Petitioner's numerous claims of procedural error are equally unpersuasive. Contrary to petitioner's argument, the misbehavior report was sufficiently detailed to enable him to prepare a defense ( see7 NYCRR 251–3.1[c]; see also Matter of Argentina v. Bezio, 69 A.D.3d 1287, 1288, 896 N.Y.S.2d 479 [2010],lv. denied14 N.Y.3d 709, 2010 WL 1794942 [2010] ). Specifically, the report adequately described the allegations that, over a specified time period, petitioner engaged in a conspiracy over the telephone to introduce drugs into the facility ( see7 NYCRR 270.2[B][14][xv] ) by means of smuggling them ( see7 NYCRR 270.2[B][15][i] ) in a package that was received on August 11, 2011 and found to contain, among other things, a significant quantity of a substance later determined to be marihuana. While the report did not contain every possible evidentiary detail, the record demonstrates that petitioner was provided all relevant information ( see Matter of Bonnemere v. Fischer, 100 A.D.3d 1174, 1175, 953 N.Y.S.2d 413 [2012];Matter of Couch v. Goord, 255 A.D.2d 720, 721–722, 682 N.Y.S.2d 106 [1998] ). Moreover, “[a]lthough the author of the misbehavior report did not directly witness [the search of the package], the record confirms that he sufficiently ascertained the facts” and reviewed the pertinent proof “before writing the report” ( Matter of Lamage v. Fischer, 100 A.D.3d 1176, 1176, 953 N.Y.S.2d 736 [2012];see Matter of Hernandez v. Fischer, 67 A.D.3d 1225, 1226, 890 N.Y.S.2d 138 [2009] ).
Petitioner's claim that he was denied requested documentary evidence is similarly unavailing. Although petitioner's assistant neglected to provide some of the requested documents, the Hearing Officer either supplied the missing items or, in the case of the unusual incident report, afforded petitioner an opportunity to review it at the hearing. Hence, petitioner failed to demonstrate any prejudice as a result of the claimed deficiencies in the employee's assistance ( see Matter of Acosta v. Fischer, 98 A.D.3d 1170, 1171, 950 N.Y.S.2d 816 [2012] ). To the extent that petitioner challenges the basis for determining that the substance seized was marihuana, “where[, as here,] an inmate is charged with smuggling and conspiracy, the documentation requirements of 7 NYCRR 1010.5 are not applicable” ( Matter of Quartieri v. New York State Dept. of Correctional Servs., 70 A.D.3d at 1072, 896 N.Y.S.2d 485). In any event, petitioner was supplied the relevant chain of custody information. Finally, “upon reviewing the record, we find nothing to indicate that the Hearing Officer was biased or that the determination flowed from any alleged bias” ( Matter of Cicio v. Fischer, 100 A.D.3d 1226, 1227, 953 N.Y.S.2d 741 [2012] ).

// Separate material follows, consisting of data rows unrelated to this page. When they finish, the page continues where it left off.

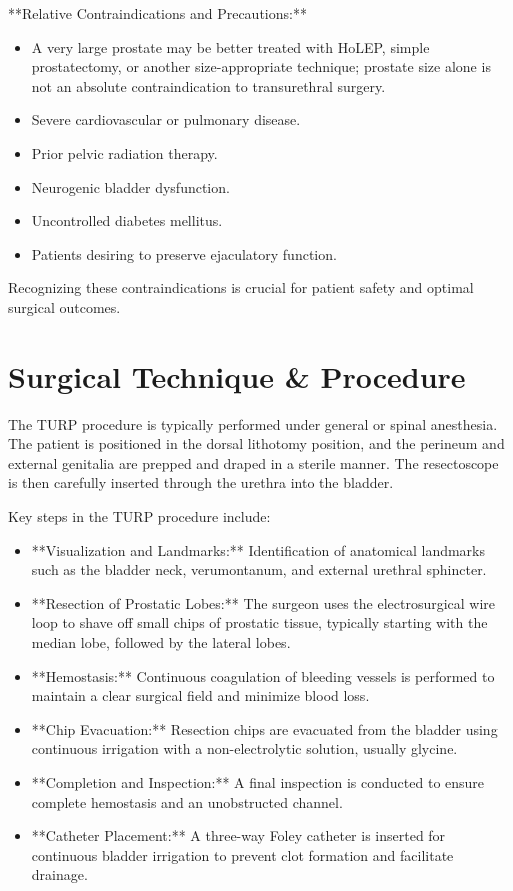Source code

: **Relative Contraindications and Precautions:**
\begin{itemize}
  \item A very large prostate may be better treated with HoLEP, simple prostatectomy, or another size-appropriate technique; prostate size alone is not an absolute contraindication to transurethral surgery.
  \item Severe cardiovascular or pulmonary disease.
  \item Prior pelvic radiation therapy.
  \item Neurogenic bladder dysfunction.
  \item Uncontrolled diabetes mellitus.
  \item Patients desiring to preserve ejaculatory function.
\end{itemize}

Recognizing these contraindications is crucial for patient safety and optimal surgical outcomes.

\section*{Surgical Technique \& Procedure}
The TURP procedure is typically performed under general or spinal anesthesia. The patient is positioned in the dorsal lithotomy position, and the perineum and external genitalia are prepped and draped in a sterile manner. The resectoscope is then carefully inserted through the urethra into the bladder.

Key steps in the TURP procedure include:

\begin{itemize}
  \item **Visualization and Landmarks:** Identification of anatomical landmarks such as the bladder neck, verumontanum, and external urethral sphincter.
  \item **Resection of Prostatic Lobes:** The surgeon uses the electrosurgical wire loop to shave off small chips of prostatic tissue, typically starting with the median lobe, followed by the lateral lobes.
  \item **Hemostasis:** Continuous coagulation of bleeding vessels is performed to maintain a clear surgical field and minimize blood loss.
  \item **Chip Evacuation:** Resection chips are evacuated from the bladder using continuous irrigation with a non-electrolytic solution, usually glycine.
  \item **Completion and Inspection:** A final inspection is conducted to ensure complete hemostasis and an unobstructed channel.
  \item **Catheter Placement:** A three-way Foley catheter is inserted for continuous bladder irrigation to prevent clot formation and facilitate drainage.
\end{itemize}

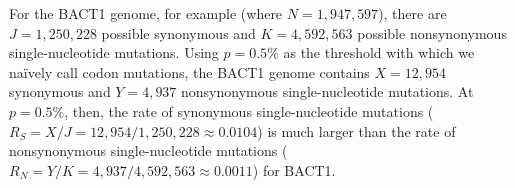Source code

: For the BACT1 genome, for example
(where $N = 1,947,597$),
there are $J = 1,250,228$ possible synonymous and
$K = 4,592,563$ possible nonsynonymous single-nucleotide mutations.
%
Using $p = 0.5\%$ as the threshold with which we na\"ively call codon mutations,
the BACT1 genome contains
$X = 12,954$ synonymous and
$Y = 4,937$ nonsynonymous single-nucleotide mutations.
%
At $p = 0.5\%$, then, the rate of synonymous single-nucleotide mutations
($R_S = X / J = 12,954 / 1,250,228
\approx 0.0104$)
is much larger than the rate of nonsynonymous single-nucleotide mutations
($R_N = Y / K = 4,937 / 4,592,563
\approx 0.0011$)
for BACT1.
\endinput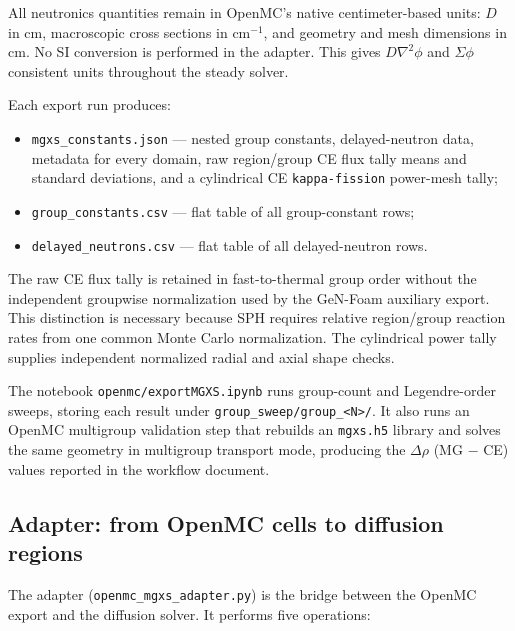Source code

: \documentclass[11pt]{article}
\begin{document}
All neutronics quantities remain in OpenMC's native centimeter-based units:
$D$ in cm, macroscopic cross sections in cm$^{-1}$, and geometry and mesh
dimensions in cm.  No SI conversion is performed in the adapter.  This gives
$D\nabla^2\phi$ and $\Sigma\phi$ consistent units throughout the steady
solver.

Each export run produces:
\begin{itemize}
  \item \texttt{mgxs\_constants.json} --- nested group constants, delayed-neutron
        data, metadata for every domain, raw region/group CE flux tally means
        and standard deviations, and a cylindrical CE
        \texttt{kappa-fission} power-mesh tally;
  \item \texttt{group\_constants.csv} --- flat table of all group-constant rows;
  \item \texttt{delayed\_neutrons.csv} --- flat table of all delayed-neutron rows.
\end{itemize}

The raw CE flux tally is retained in fast-to-thermal group order without the
independent groupwise normalization used by the GeN-Foam auxiliary export.
This distinction is necessary because SPH requires relative region/group
reaction rates from one common Monte Carlo normalization.  The cylindrical
power tally supplies independent normalized radial and axial shape checks.

The notebook \texttt{openmc/exportMGXS.ipynb} runs group-count and
Legendre-order sweeps, storing each result under
\texttt{group\_sweep/group\_<N>/}.  It also runs an OpenMC multigroup
validation step that rebuilds an \texttt{mgxs.h5} library and solves the same
geometry in multigroup transport mode, producing the $\Delta\rho$ (MG $-$ CE)
values reported in the workflow document.

\subsection{Adapter: from OpenMC cells to diffusion regions}

The adapter (\texttt{openmc\_mgxs\_adapter.py}) is the bridge between the
OpenMC export and the diffusion solver.  It performs five operations:
\end{document}
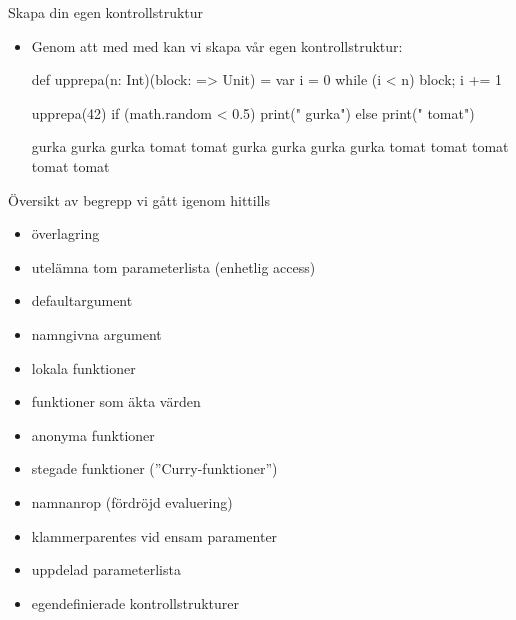 \begin{Slide}{Skapa din egen kontrollstruktur}
\begin{itemize}
\item Genom att   med  med  kan vi skapa vår egen kontrollstruktur:
\begin{Code}
def upprepa(n: Int)(block: => Unit) = {
  var i = 0
  while (i < n) { block; i += 1 }
}
\end{Code}

\pause

\begin{Code}
upprepa(42){
  if (math.random < 0.5) print(" gurka")
  else print(" tomat")
}
\end{Code}

\pause

\begin{REPLnonum}
gurka gurka gurka tomat tomat gurka gurka gurka gurka tomat tomat tomat tomat tomat
\end{REPLnonum}
\end{itemize}
\end{Slide}



\begin{Slide}{Översikt av begrepp vi gått igenom hittills}
\begin{itemize}
\item överlagring
\item utelämna tom parameterlista (enhetlig access)
\item defaultargument
\item namngivna argument
\item lokala funktioner
\item funktioner som äkta värden
\item anonyma funktioner
\item stegade funktioner (''Curry-funktioner'')
\item namnanrop (fördröjd evaluering)
\item klammerparentes vid ensam paramenter
\item uppdelad parameterlista
\item egendefinierade kontrollstrukturer
\end{itemize}
\end{Slide}


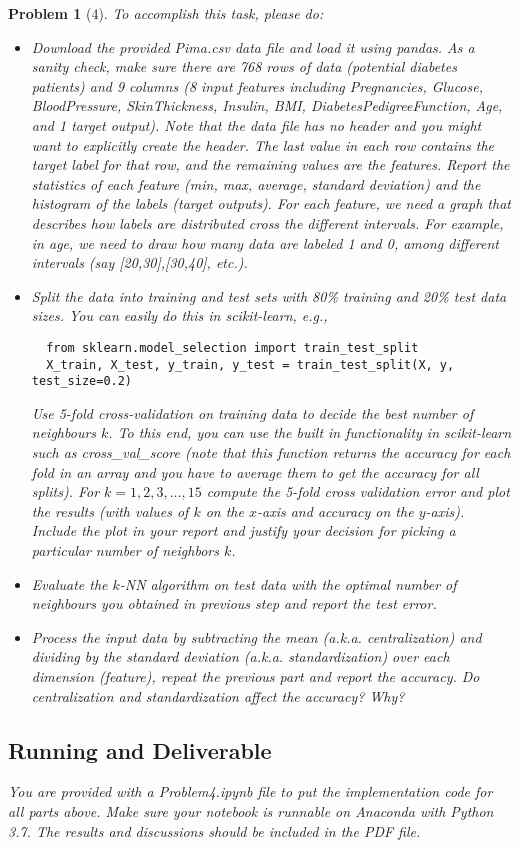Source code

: \documentclass[11pt]{article}
\theoremstyle{quest}
\newtheorem*{problem}{Problem}
\begin{document}
\begin{problem}[4]
To accomplish this task, please do:
\begin{itemize}
  \item Download the provided \textsf{Pima.csv} data file and load it using \textsf{pandas}. As a sanity check, make sure there are 768 rows of data (potential diabetes patients) and 9 columns (8 input features including Pregnancies, Glucose, BloodPressure, SkinThickness, Insulin, BMI, DiabetesPedigreeFunction, Age, and 1 target output). Note that the data file has no header and you might want to explicitly create the header. The last value in each row contains the target label for that row, and the remaining values are the features. Report the statistics of each feature (min, max, average, standard deviation) and the histogram of the labels (target outputs). For each feature, we need a graph that describes how labels are distributed cross the different intervals. For example, in age, we need to draw how many data are labeled 1 and 0, among different intervals (say [20,30],[30,40], etc.).
  \item Split the data into training and test sets with 80\% training and 20\% test data sizes. You can easily do this in \textsf{scikit-learn}, e.g.,
  \begin{verbatim}
  from sklearn.model_selection import train_test_split
  X_train, X_test, y_train, y_test = train_test_split(X, y, test_size=0.2)
  \end{verbatim}
  Use 5-fold cross-validation on training data to decide the best number of neighbours $k$. To this end, you can use the built in functionality in \textsf{scikit-learn} such as \textsf{cross\_val\_score} (note that this function returns the accuracy for each fold in an array and you have to average them to get the accuracy for all splits). For $k = 1, 2, 3, \dots, 15$ compute the 5-fold cross validation error and plot the results (with values of $k$ on the $x$-axis and accuracy on the $y$-axis). Include the plot in your report and justify your decision for picking a particular number of neighbors $k$.
  \item Evaluate the $k$-NN algorithm on test data with the optimal number of neighbours you obtained in previous step and report the test error.
  \item Process the input data by subtracting the mean (a.k.a. centralization) and dividing by the standard deviation (a.k.a. standardization) over each dimension (feature), repeat the previous part and report the accuracy. Do centralization and standardization affect the accuracy? Why?
\end{itemize}

\subsection*{Running and Deliverable}
You are provided with a \textsf{Problem4.ipynb} file to put the implementation code for all parts above. Make sure your notebook is runnable on Anaconda with Python 3.7. The results and discussions should be included in the PDF file.
\end{problem}
\end{document}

As for petitioner's challenge to the penalty imposed, it is true that petitioner received a significant punishment. Nonetheless, given petitioner's lengthy drug-related prison disciplinary history and the amount of drugs that were confiscated, “we do not find the penalty so disproportionate to the offense as to be shocking to one's sense of fairness” ( Matter of Jamison v. State Dept. of Correctional Servs., 98 A.D.3d 1150, 1151, 950 N.Y.S.2d 797 [2012] ). Petitioner's remaining contentions, to the extent not specifically addressed, have been examined and found to be lacking in merit.
ADJUDGED that the determination is confirmed, without costs, and petition dismissed.
ROSE, J.P., STEIN and SPAIN, JJ., concur.